[Recorded data]
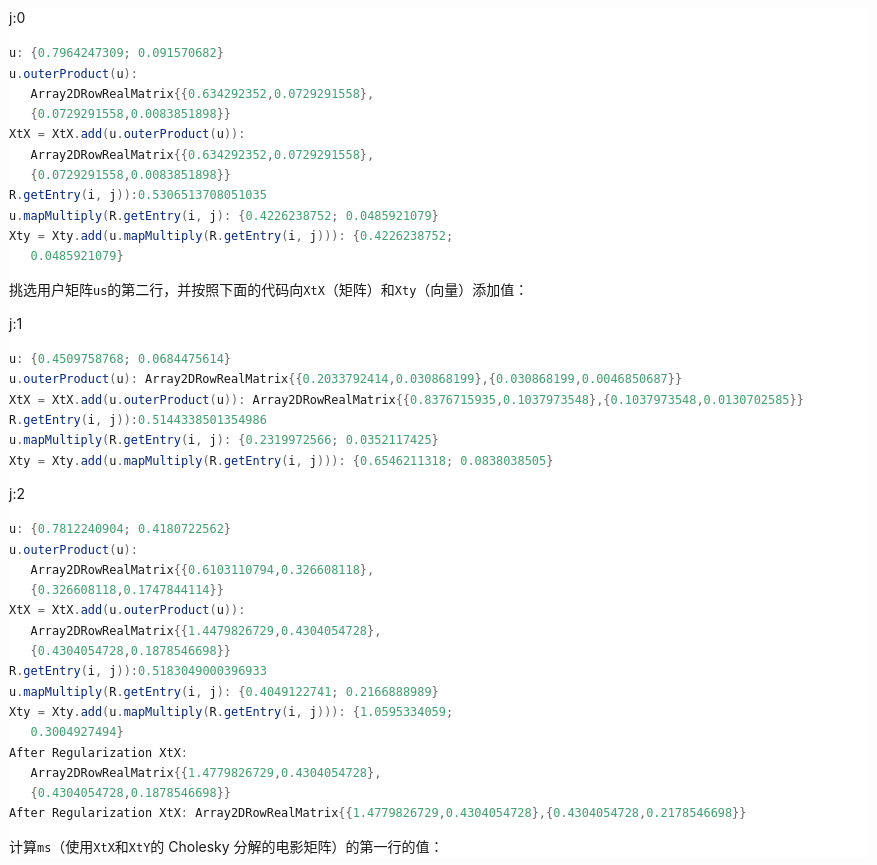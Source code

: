 j:0

```scala
u: {0.7964247309; 0.091570682} 
u.outerProduct(u): 
   Array2DRowRealMatrix{{0.634292352,0.0729291558},
   {0.0729291558,0.0083851898}} 
XtX = XtX.add(u.outerProduct(u)): 
   Array2DRowRealMatrix{{0.634292352,0.0729291558},
   {0.0729291558,0.0083851898}} 
R.getEntry(i, j)):0.5306513708051035 
u.mapMultiply(R.getEntry(i, j): {0.4226238752; 0.0485921079} 
Xty = Xty.add(u.mapMultiply(R.getEntry(i, j))): {0.4226238752; 
   0.0485921079}

```

挑选用户矩阵`us`的第二行，并按照下面的代码向`XtX`（矩阵）和`Xty`（向量）添加值：

j:1

```scala
u: {0.4509758768; 0.0684475614} 
u.outerProduct(u): Array2DRowRealMatrix{{0.2033792414,0.030868199},{0.030868199,0.0046850687}} 
XtX = XtX.add(u.outerProduct(u)): Array2DRowRealMatrix{{0.8376715935,0.1037973548},{0.1037973548,0.0130702585}} 
R.getEntry(i, j)):0.5144338501354986 
u.mapMultiply(R.getEntry(i, j): {0.2319972566; 0.0352117425} 
Xty = Xty.add(u.mapMultiply(R.getEntry(i, j))): {0.6546211318; 0.0838038505}

```

j:2

```scala
u: {0.7812240904; 0.4180722562} 
u.outerProduct(u): 
   Array2DRowRealMatrix{{0.6103110794,0.326608118},
   {0.326608118,0.1747844114}} 
XtX = XtX.add(u.outerProduct(u)): 
   Array2DRowRealMatrix{{1.4479826729,0.4304054728},
   {0.4304054728,0.1878546698}} 
R.getEntry(i, j)):0.5183049000396933 
u.mapMultiply(R.getEntry(i, j): {0.4049122741; 0.2166888989} 
Xty = Xty.add(u.mapMultiply(R.getEntry(i, j))): {1.0595334059; 
   0.3004927494} 
After Regularization XtX: 
   Array2DRowRealMatrix{{1.4779826729,0.4304054728},
   {0.4304054728,0.1878546698}} 
After Regularization XtX: Array2DRowRealMatrix{{1.4779826729,0.4304054728},{0.4304054728,0.2178546698}}

```

计算`ms`（使用`XtX`和`XtY`的 Cholesky 分解的电影矩阵）的第一行的值：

== Work task ==
Copy each line of the data above that holds "getEntry".

== Solution below ==
R.getEntry(i, j)):0.5306513708051035 
u.mapMultiply(R.getEntry(i, j): {0.4226238752; 0.0485921079} 
Xty = Xty.add(u.mapMultiply(R.getEntry(i, j))): {0.4226238752; 
R.getEntry(i, j)):0.5144338501354986 
u.mapMultiply(R.getEntry(i, j): {0.2319972566; 0.0352117425} 
Xty = Xty.add(u.mapMultiply(R.getEntry(i, j))): {0.6546211318; 0.0838038505}
R.getEntry(i, j)):0.5183049000396933 
u.mapMultiply(R.getEntry(i, j): {0.4049122741; 0.2166888989} 
Xty = Xty.add(u.mapMultiply(R.getEntry(i, j))): {1.0595334059; 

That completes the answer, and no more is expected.